Photo by ©Benny Lagerhult

There is something magical about waking up to chirping birdsong and the sun’s rays peeking through the curtains of a bungalow. One lives in the middle of and in perfect harmony with nature when on Koh Mak.

Koh Mak is the small island between Koh Chang and Koh Kood in Trat province of Thailand. 

This small island has an area of 16 square kilometers and an encircling coastline of 27 kilometers. In 2006, the British Sunday Times ranked the beaches of Koh Mak among the 10 best worldwide. The island has been continuously inhabited since the end of the 19th century. Tourist first discovered this bit of paradise in 1974.

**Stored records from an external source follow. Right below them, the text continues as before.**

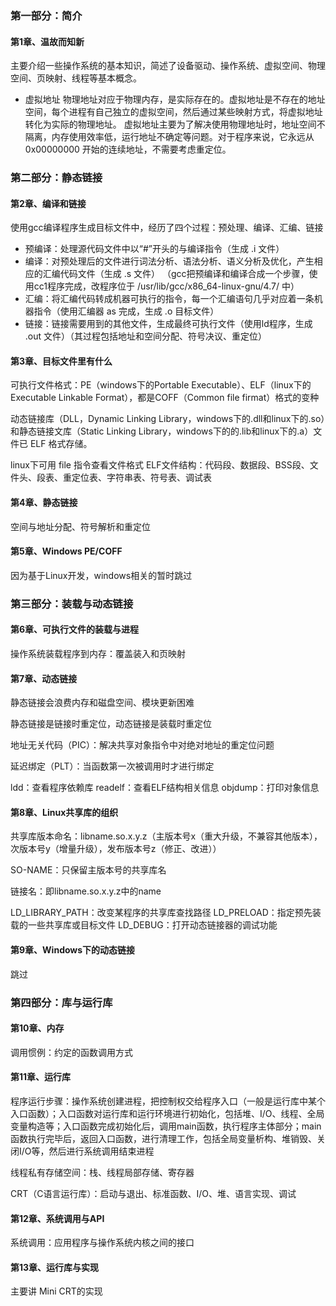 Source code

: ### 第一部分：简介

#### 第1章、温故而知新
主要介绍一些操作系统的基本知识，简述了设备驱动、操作系统、虚拟空间、物理空间、页映射、线程等基本概念。

* 虚拟地址
物理地址对应于物理内存，是实际存在的。虚拟地址是不存在的地址空间，每个进程有自己独立的虚拟空间，然后通过某些映射方式，将虚拟地址转化为实际的物理地址。
虚拟地址主要为了解决使用物理地址时，地址空间不隔离，内存使用效率低，运行地址不确定等问题。对于程序来说，它永远从 0x00000000 开始的连续地址，不需要考虑重定位。

### 第二部分：静态链接


#### 第2章、编译和链接

使用gcc编译程序生成目标文件中，经历了四个过程：预处理、编译、汇编、链接

* 预编译：处理源代码文件中以“#”开头的与编译指令（生成 .i 文件）
* 编译：对预处理后的文件进行词法分析、语法分析、语义分析及优化，产生相应的汇编代码文件（生成 .s 文件）
（gcc把预编译和编译合成一个步骤，使用cc1程序完成，改程序位于 /usr/lib/gcc/x86_64-linux-gnu/4.7/ 中）
* 汇编：将汇编代码转成机器可执行的指令，每一个汇编语句几乎对应着一条机器指令（使用汇编器 as 完成，生成 .o 目标文件）
* 链接：链接需要用到的其他文件，生成最终可执行文件（使用ld程序，生成 .out 文件）（其过程包括地址和空间分配、符号决议、重定位）


#### 第3章、目标文件里有什么
可执行文件格式：PE（windows下的Portable Executable）、ELF（linux下的 Executable Linkable Format），都是COFF（Common file firmat）格式的变种

动态链接库（DLL，Dynamic Linking Library，windows下的.dll和linux下的.so）和静态链接文库（Static Linking Library，windows下的的.lib和linux下的.a）文件已 ELF 格式存储。


linux下可用 file 指令查看文件格式
ELF文件结构：代码段、数据段、BSS段、文件头、段表、重定位表、字符串表、符号表、调试表


#### 第4章、静态链接

空间与地址分配、符号解析和重定位



#### 第5章、Windows PE/COFF

因为基于Linux开发，windows相关的暂时跳过


### 第三部分：装载与动态链接

#### 第6章、可执行文件的装载与进程

操作系统装载程序到内存：覆盖装入和页映射


#### 第7章、动态链接

静态链接会浪费内存和磁盘空间、模块更新困难

静态链接是链接时重定位，动态链接是装载时重定位

地址无关代码（PIC）：解决共享对象指令中对绝对地址的重定位问题

延迟绑定（PLT）：当函数第一次被调用时才进行绑定

ldd：查看程序依赖库
readelf：查看ELF结构相关信息
objdump：打印对象信息


#### 第8章、Linux共享库的组织

共享库版本命名：libname.so.x.y.z（主版本号x（重大升级，不兼容其他版本），次版本号y（增量升级），发布版本号z（修正、改进））

SO-NAME：只保留主版本号的共享库名

链接名：即libname.so.x.y.z中的name

LD_LIBRARY_PATH：改变某程序的共享库查找路径
LD_PRELOAD：指定预先装载的一些共享库或目标文件
LD_DEBUG：打开动态链接器的调试功能



#### 第9章、Windows下的动态链接
跳过



### 第四部分：库与运行库

#### 第10章、内存
调用惯例：约定的函数调用方式


#### 第11章、运行库

程序运行步骤：操作系统创建进程，把控制权交给程序入口（一般是运行库中某个入口函数）；入口函数对运行库和运行环境进行初始化，包括堆、I/O、线程、全局变量构造等；入口函数完成初始化后，调用main函数，执行程序主体部分；main函数执行完毕后，返回入口函数，进行清理工作，包括全局变量析构、堆销毁、关闭I/O等，然后进行系统调用结束进程


线程私有存储空间：栈、线程局部存储、寄存器


CRT（C语言运行库）：启动与退出、标准函数、I/O、堆、语言实现、调试



#### 第12章、系统调用与API

系统调用：应用程序与操作系统内核之间的接口


#### 第13章、运行库与实现

主要讲 Mini CRT的实现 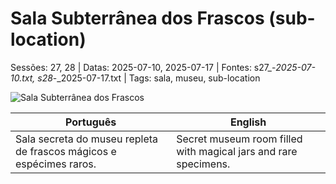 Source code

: ﻿
# Sala Subterrânea dos Frascos (sub-location)

Sessões: 27, 28 | Datas: 2025-07-10, 2025-07-17 | Fontes: s27_-_2025-07-10.txt, s28_-_2025-07-17.txt | Tags: sala, museu, sub-location

![Sala Subterrânea dos Frascos](assets/loot/object_blank.png)

| Português | English |
|-----------|---------|
| Sala secreta do museu repleta de frascos mágicos e espécimes raros. | Secret museum room filled with magical jars and rare specimens. |



















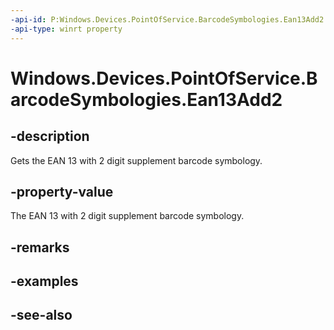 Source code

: ----api-id: P:Windows.Devices.PointOfService.BarcodeSymbologies.Ean13Add2
-api-type: winrt property
---<!-- Property syntaxpublic uint Ean13Add2 { get; }--># Windows.Devices.PointOfService.BarcodeSymbologies.Ean13Add2## -descriptionGets the EAN 13 with 2 digit supplement barcode symbology.## -property-valueThe EAN 13 with 2 digit supplement barcode symbology.## -remarks## -examples## -see-also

How does one get to Koh Mak? From Bangkok it is easy to take a flight with Bangkok Airways to Trat on the mainland. Upon arriving in Trat, taxis to the pier are available for 500 Baht while a seat in a songthaew to the pier costs 80 Baht. Depending on the season, there are between 6 to 8 boats running daily from the pier to Koh Mak. Please note that the latest one departs at 16:00! The boat to the island costs 550 Baht; for convenience, reservations for the boat can be arranged by your chosen accommodation on Koh Mak. Local taxis, i.e. regular songthaews, await travelers upon arrival and visitors are quickly directed to the correct vehicle for the chosen accommodation.  Standard price is 100 Baht. This also is the standard price for taxis / songthaews anywhere on the island.

Another transport option from Bangkok to Koh Mak is to take a bus from Ekkamai Bus Station to the port of Laem Ngop followed by the boat to Koh Mak. The bus runs once a day and please note that it is not the same pier from which the ferry to Koh Chang departs. These can be easily confused, so be careful to choose the correct bus.

Departing the pier and driving through fields, small plantations and forest areas that are occasional broken up by small clusters of Thai houses and shops, one is quickly struck by how calm and peaceful it is on Koh Mak, the shops are small and locally owned and run. This is no coincidence as chains such as Starbucks, 7-Eleven and McDonald’s are not allowed to establish themselves on the island, the community having decided to keep all business local and small scale.

That doesn’t mean that finding a pizza, a hamburger or a good cup of coffee is impossible. It’s all available, but local instead of globally recognized brands.

The beaches on Koh Mak are scattered around the island and have the advantage of never feeling crowded. The island is so small that it is not at all a difficulty to visit a few different beaches on any given day.

Climate change awareness and responsible environmental commitment on the island are strong. One example of this eco-friendly policy is the Saturday 10AM beach / area clean-up, including retrieving trash from the sea, sponsored by Koh Mak Divers. Everyone can take part in this: residents, divers and tourists who are then dubbed “Koh Mak Trash Heroes” for their efforts.

At the Coral Koh Mak Campus, marine conservation and coral protection practices are taught to local fishermen and residents. This encompasses a range of best practices so as not to destroy or harm the delicate underwater life.

Source sorting is widespread around the island.  Garbage collection takes place daily on the island and is sorted for recycling and repurposing. Rather than importing from the mainland, local residents have increased the amount and variety of vegetables and fruit grown on the island for local consumption. Of course, mostly organic methods are used.

There are no rental cars on Koh Mak, but electric golf carts are available for those who want to explore on their own. Mopeds are available for hire and taxis – songthaews – can be called rather than hailed. The island has the ambitious goal that by 2028 all traffic on the island must be powered by fossil-free fuels and more and more such vehicles are beginning to appear.

Koh Mak is the holiday destination for those looking for a calm and quiet eco-friendly oasis without sacrificing comfort and convenience. But for those looking for 24/7 action, loud bars and loads of entertainment venues, Koh Mak is the wrong island. Thankfully, the beaches are not overrun with vendors trying to sell everything no one needs.

Everything one does need is here in smaller, locally produced and environmentally friendly packaging. Why wait?